Task to complete
Tally the lines of these entries that include "method"; respond with only that tally.

Dataset items:
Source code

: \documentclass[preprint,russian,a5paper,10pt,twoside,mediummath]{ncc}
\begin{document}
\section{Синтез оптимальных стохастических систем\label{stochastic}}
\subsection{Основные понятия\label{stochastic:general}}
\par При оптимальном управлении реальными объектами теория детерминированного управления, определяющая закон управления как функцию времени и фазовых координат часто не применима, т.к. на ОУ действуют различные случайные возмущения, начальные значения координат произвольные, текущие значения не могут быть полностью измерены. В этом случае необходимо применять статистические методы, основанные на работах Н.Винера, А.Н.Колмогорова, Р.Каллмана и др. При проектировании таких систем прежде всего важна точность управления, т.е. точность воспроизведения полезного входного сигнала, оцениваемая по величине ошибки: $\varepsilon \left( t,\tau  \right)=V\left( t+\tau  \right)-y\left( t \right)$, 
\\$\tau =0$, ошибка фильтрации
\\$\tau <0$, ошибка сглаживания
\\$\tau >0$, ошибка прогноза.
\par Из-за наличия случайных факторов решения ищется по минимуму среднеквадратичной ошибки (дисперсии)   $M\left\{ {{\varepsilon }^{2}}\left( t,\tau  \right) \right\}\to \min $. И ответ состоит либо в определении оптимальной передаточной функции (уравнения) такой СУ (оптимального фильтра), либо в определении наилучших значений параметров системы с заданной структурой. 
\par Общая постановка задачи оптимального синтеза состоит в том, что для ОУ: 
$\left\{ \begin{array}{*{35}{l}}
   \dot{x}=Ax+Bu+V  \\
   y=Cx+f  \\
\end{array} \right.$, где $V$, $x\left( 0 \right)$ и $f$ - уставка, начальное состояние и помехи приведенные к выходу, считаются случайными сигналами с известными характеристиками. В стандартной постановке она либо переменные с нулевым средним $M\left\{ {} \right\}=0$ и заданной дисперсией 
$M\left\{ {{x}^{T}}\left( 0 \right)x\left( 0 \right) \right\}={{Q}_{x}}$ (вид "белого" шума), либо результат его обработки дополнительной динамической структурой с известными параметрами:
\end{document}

...

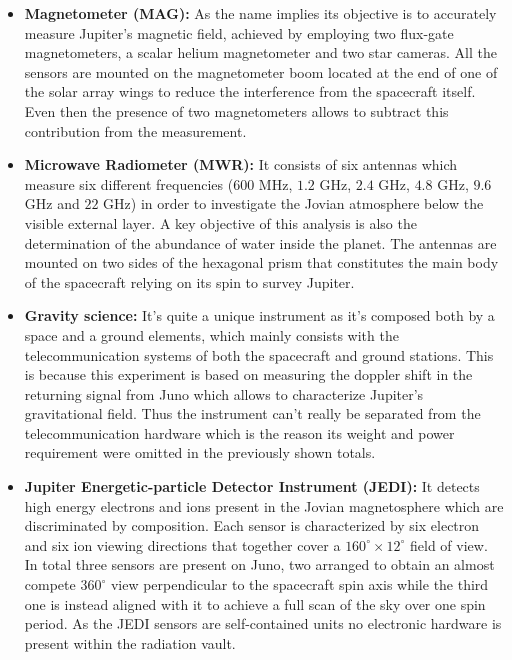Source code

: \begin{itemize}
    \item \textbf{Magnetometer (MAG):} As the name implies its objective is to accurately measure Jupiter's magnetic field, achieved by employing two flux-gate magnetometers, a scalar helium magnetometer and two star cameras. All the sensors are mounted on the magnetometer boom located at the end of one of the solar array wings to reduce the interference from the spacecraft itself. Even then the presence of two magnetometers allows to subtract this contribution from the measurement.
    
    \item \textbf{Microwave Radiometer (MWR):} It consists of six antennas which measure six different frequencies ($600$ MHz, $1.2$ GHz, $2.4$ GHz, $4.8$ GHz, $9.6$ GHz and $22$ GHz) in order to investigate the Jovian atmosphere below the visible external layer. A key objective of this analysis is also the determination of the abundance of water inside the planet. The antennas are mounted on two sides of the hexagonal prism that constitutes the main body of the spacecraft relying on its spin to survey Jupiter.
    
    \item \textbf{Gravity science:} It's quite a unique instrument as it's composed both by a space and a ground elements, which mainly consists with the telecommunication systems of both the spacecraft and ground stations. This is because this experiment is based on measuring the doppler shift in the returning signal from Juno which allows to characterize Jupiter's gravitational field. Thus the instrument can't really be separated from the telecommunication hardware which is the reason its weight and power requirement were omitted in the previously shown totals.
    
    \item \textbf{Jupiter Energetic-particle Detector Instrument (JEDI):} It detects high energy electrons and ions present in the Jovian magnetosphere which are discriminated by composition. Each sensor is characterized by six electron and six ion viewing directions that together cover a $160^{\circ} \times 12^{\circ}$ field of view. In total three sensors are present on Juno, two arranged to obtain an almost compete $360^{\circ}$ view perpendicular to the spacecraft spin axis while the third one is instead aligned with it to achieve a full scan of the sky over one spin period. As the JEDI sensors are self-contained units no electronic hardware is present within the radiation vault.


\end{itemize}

...

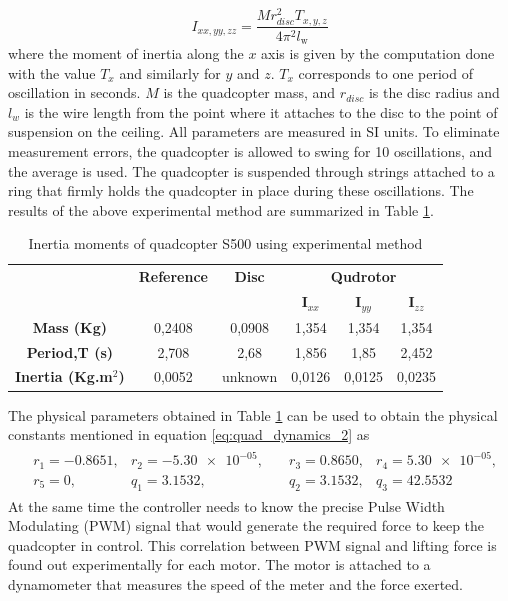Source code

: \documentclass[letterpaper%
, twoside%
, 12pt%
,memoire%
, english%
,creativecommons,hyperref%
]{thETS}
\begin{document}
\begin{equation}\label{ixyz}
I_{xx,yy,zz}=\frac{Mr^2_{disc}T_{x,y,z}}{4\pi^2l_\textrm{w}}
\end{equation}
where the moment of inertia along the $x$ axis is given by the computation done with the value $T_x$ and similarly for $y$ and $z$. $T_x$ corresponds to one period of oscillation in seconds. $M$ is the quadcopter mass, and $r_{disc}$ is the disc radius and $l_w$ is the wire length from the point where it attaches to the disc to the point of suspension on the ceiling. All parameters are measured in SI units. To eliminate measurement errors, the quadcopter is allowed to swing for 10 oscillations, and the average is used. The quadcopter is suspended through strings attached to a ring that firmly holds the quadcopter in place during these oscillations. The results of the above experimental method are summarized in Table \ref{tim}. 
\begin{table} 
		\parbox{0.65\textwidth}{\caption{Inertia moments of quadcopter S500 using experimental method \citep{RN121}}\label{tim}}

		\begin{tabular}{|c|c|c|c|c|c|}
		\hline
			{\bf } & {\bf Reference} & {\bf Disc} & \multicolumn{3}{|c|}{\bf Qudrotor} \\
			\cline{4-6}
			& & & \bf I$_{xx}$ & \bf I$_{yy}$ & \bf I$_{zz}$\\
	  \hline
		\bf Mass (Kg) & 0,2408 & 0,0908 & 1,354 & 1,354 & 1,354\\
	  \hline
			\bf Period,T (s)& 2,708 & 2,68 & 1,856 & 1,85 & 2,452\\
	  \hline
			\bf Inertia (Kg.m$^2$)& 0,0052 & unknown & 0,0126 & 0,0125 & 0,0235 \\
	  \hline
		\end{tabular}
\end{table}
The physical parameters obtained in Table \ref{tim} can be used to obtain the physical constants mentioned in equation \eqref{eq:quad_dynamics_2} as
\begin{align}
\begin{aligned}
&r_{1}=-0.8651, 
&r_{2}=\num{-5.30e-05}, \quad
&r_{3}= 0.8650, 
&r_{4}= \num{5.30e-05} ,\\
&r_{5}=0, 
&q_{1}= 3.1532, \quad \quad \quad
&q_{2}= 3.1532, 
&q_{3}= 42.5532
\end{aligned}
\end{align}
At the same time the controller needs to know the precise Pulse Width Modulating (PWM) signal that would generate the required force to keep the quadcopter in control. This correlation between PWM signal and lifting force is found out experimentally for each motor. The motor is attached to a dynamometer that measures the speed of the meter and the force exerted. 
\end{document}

Answer space
2